INPUT DATA:
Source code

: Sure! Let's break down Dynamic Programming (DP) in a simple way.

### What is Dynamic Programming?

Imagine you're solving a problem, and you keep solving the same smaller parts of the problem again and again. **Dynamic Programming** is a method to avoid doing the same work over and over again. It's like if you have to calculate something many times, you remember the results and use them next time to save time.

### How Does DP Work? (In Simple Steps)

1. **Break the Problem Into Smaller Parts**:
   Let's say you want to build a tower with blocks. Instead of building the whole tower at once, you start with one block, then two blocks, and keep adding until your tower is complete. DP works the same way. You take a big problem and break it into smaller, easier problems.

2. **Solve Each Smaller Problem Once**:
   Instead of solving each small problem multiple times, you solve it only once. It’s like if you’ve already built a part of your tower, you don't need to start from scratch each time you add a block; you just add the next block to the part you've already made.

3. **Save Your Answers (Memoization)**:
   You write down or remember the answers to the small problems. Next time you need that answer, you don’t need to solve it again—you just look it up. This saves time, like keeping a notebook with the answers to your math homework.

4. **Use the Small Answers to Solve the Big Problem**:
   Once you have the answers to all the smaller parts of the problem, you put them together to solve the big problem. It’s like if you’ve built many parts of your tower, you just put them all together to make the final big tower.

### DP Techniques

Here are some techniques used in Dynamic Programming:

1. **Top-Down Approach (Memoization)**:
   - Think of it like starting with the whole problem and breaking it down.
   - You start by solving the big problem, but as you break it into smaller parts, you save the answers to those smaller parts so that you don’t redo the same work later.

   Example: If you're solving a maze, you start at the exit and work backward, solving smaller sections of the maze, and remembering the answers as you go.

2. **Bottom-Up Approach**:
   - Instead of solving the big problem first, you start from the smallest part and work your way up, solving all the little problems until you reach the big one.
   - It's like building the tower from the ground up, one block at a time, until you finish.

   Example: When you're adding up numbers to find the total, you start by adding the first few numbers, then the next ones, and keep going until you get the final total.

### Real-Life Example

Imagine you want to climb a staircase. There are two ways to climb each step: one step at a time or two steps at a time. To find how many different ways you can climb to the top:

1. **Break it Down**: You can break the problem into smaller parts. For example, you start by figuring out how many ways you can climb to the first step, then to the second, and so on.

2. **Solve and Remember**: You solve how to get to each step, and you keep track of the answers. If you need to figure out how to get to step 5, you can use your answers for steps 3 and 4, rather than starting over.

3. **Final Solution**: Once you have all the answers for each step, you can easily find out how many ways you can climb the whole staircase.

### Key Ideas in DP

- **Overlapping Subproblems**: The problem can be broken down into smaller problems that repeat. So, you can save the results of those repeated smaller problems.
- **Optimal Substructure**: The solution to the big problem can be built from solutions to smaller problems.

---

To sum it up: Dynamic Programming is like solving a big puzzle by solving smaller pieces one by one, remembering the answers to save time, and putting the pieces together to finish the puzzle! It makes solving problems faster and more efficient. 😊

WHAT YOU WILL DO: Copy the lines above exactly, from the very first through the one containing "3. **Save Your", and include no other line.

ANSWER SECTION:
Source code

: Sure! Let's break down Dynamic Programming (DP) in a simple way.

### What is Dynamic Programming?

Imagine you're solving a problem, and you keep solving the same smaller parts of the problem again and again. **Dynamic Programming** is a method to avoid doing the same work over and over again. It's like if you have to calculate something many times, you remember the results and use them next time to save time.

### How Does DP Work? (In Simple Steps)

1. **Break the Problem Into Smaller Parts**:
   Let's say you want to build a tower with blocks. Instead of building the whole tower at once, you start with one block, then two blocks, and keep adding until your tower is complete. DP works the same way. You take a big problem and break it into smaller, easier problems.

2. **Solve Each Smaller Problem Once**:
   Instead of solving each small problem multiple times, you solve it only once. It’s like if you’ve already built a part of your tower, you don't need to start from scratch each time you add a block; you just add the next block to the part you've already made.

3. **Save Your Answers (Memoization)**:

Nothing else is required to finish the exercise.